I’ve had frequent discussions on the emerging trend to get rid of tipping. Many people whose opinion I respect argue that the best approach is to simply raise prices. They cite Danny Meyers and his Union Square Hospitality Group’s announcement that tipping will disappear in their restaurants to be replaced by higher prices. My friend and colleague Bruce McAdams @rovingprofessor) asserts that Danny is smarter than both of us (I retorted he was half right)and that he must be taking the right approach.
While I think price increases alone may (emphasis on may) be the right approach for Union Square, I am not convinced its right for everyone. It may be a long term nightmare if everyone takes a different approach, but on an individual basis there may be an argument for a restaurant that wants to move away from tipping (see previous posts as to why) to go with a service charge or in fact, a combination of service charge and price increase.
There are several reasons:
Customers are used to tipping and a service charge lets them off the hook
It is a strong cultural norm to tip. We feel guilty if we don’t tip – even when service is bad. Even if a restaurant says the hospitality is included in the price, many diners may feel obliged to tip anyway. This has, in fact, been the case for some diners at the Union Square properties. Seeing a specific service charge may make it easier to let go of tipping. We also need to acknowledge that the size of the service charge may cause some issues with guests.
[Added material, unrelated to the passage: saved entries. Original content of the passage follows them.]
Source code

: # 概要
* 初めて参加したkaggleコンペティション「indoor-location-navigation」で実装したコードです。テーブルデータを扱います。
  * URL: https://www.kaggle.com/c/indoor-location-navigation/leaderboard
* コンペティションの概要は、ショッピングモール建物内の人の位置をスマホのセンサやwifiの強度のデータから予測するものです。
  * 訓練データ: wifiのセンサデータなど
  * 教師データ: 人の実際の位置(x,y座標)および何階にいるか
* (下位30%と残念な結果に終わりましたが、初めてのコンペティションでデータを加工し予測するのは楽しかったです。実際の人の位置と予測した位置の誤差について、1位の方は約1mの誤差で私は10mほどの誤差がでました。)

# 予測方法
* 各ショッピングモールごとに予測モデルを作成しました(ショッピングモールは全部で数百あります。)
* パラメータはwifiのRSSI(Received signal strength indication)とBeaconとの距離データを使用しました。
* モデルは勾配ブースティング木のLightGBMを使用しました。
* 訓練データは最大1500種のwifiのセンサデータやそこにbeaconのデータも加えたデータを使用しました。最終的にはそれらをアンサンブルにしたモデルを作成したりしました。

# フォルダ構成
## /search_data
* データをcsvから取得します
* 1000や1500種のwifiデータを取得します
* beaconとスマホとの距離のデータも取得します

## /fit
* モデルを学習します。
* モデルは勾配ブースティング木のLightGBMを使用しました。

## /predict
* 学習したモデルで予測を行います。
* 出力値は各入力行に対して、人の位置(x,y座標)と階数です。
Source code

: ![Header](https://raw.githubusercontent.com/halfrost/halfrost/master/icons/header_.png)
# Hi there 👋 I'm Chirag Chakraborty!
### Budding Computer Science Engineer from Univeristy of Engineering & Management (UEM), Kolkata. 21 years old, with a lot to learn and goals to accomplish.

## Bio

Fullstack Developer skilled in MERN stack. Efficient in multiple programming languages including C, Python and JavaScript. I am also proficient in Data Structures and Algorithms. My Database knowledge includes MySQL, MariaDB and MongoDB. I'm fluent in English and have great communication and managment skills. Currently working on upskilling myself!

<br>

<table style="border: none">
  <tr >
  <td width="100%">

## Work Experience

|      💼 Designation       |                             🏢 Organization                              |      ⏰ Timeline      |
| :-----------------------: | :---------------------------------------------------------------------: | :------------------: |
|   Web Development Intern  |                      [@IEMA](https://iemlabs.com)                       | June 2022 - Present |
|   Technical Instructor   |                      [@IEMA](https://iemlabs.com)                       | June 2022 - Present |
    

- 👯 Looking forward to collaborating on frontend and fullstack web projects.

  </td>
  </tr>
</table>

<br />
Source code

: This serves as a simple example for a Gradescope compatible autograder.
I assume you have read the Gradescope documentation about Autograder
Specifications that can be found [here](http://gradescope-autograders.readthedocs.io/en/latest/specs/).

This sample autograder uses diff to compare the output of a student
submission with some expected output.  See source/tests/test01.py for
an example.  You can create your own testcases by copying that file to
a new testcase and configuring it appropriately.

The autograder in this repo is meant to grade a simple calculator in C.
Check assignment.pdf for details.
The impact on ordering patterns
An across the board price increase may induce sticker shock in diners. While a diner at the Modern is unlikely to be affected, there are definitely restaurants for which this will be an issue. A service charge, like a tip, comes after the meal and is likely have less impact on the specific ordering patterns of diners. An example may be a decline in appetizer or desert orders as entrée prices increase. Diners may also choose lower cost items which may generate less total margin. One of the objectives of the initiative is to raise funds to pay servers and kitchen staff. If diners buy less and average cheque does not increase as much as prices do then it becomes more difficult. The other objective, by the way, is to reduce some of the internal strife and challenges that arise from tipping (see previous posts).
I would highlight that a good revenue manager may be able to mitigate some of these impacts by varying the increase by menu item to try to reduce this phenomenon but that remains to be seen.
Fewer people entering the restaurant
This point is really a corollary to the one above. If people check a menu online or at the door and prices are higher than those of other restaurants in the choice set they may choose not to come in. This isn’t a problem if everyone is raising prices but as we transition it can be a source of lost business. The service charge is outside of the base price and much more intuitively linked to tipping.
Both approaches carry some risk and some benefits. In some cases, generating enough revenue to achieve a restaurant’s goals may require both. A hybrid approach may provide additional revenue without requiring onerous price increases or a service charge well beyond the tip range customers are accustomed to.
We are seeing some momentum on ending tipping. It is by no means a sure thing that it will keep up. Individual restaurant owners will make individual choices that fit best for them. I don’t think that one size fits all. In some cases, in fact in my opinion more than half, a service charge will be the more effective way to make the transition.